The task:
Each line below that includes the word "images" adds one to the count; give that count and nothing else.
-------- Dataset records
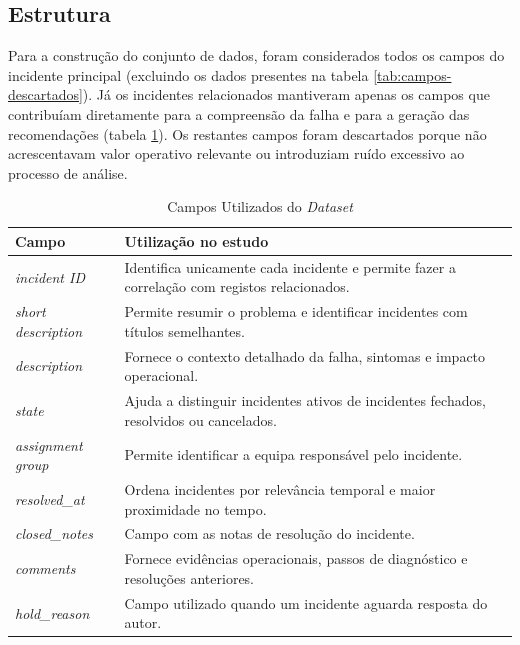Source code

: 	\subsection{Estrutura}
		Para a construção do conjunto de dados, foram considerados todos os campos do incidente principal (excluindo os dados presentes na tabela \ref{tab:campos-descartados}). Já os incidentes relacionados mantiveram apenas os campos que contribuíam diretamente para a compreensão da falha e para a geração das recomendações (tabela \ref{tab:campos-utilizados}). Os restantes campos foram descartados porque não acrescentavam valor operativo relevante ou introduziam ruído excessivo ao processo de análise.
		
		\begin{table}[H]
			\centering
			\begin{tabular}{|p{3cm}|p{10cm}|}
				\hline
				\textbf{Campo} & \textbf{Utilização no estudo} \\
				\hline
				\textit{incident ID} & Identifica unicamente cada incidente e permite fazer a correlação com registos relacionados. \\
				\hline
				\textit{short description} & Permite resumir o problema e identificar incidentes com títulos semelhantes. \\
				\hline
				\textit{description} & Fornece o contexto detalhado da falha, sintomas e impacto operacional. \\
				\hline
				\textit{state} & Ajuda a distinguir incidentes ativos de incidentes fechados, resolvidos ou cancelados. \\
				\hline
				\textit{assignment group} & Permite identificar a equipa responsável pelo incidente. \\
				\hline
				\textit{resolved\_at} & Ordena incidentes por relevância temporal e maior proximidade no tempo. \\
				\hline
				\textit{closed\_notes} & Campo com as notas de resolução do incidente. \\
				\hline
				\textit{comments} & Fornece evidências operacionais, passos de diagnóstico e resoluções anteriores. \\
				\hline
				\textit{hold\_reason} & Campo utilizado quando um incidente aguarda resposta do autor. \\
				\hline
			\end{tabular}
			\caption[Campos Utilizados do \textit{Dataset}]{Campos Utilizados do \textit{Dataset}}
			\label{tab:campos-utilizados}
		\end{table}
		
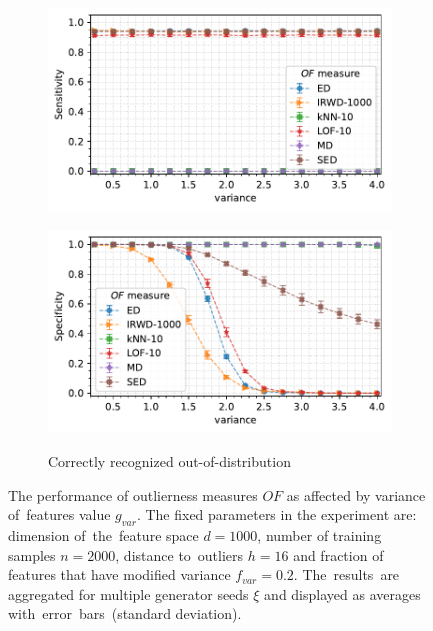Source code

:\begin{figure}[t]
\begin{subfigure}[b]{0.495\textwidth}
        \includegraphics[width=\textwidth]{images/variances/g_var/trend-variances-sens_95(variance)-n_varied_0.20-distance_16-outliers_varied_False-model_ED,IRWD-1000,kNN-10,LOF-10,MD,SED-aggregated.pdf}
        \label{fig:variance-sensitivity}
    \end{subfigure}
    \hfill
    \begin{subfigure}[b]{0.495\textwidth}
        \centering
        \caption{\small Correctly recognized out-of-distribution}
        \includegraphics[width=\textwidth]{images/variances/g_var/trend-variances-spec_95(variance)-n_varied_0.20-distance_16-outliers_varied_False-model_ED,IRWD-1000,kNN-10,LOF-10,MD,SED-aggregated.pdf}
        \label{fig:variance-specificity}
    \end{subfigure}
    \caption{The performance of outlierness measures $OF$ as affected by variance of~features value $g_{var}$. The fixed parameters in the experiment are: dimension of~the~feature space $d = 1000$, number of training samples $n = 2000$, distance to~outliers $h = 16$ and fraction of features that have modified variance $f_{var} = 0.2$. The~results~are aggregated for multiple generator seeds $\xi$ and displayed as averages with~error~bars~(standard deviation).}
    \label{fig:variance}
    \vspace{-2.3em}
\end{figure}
----------------
-------- Dataset records
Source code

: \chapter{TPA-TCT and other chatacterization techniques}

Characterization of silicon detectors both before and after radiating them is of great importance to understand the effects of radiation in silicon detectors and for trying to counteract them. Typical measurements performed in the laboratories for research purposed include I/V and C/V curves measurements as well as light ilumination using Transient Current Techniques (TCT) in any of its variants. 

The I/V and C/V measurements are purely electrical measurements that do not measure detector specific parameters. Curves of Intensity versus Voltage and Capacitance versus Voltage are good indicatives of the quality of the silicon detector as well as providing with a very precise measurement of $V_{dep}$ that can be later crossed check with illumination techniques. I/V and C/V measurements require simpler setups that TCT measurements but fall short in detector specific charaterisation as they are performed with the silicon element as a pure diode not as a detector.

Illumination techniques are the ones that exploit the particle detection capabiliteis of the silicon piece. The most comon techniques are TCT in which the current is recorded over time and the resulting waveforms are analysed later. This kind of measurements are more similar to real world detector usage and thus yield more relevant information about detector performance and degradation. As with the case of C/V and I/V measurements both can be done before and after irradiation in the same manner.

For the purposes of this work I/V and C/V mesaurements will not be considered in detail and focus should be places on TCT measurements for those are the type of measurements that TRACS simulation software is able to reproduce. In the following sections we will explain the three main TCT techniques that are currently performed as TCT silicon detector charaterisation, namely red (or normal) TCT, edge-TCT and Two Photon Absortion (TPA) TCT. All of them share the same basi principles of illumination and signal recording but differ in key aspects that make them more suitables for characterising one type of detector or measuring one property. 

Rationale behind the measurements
----------------
Exercise solution:
2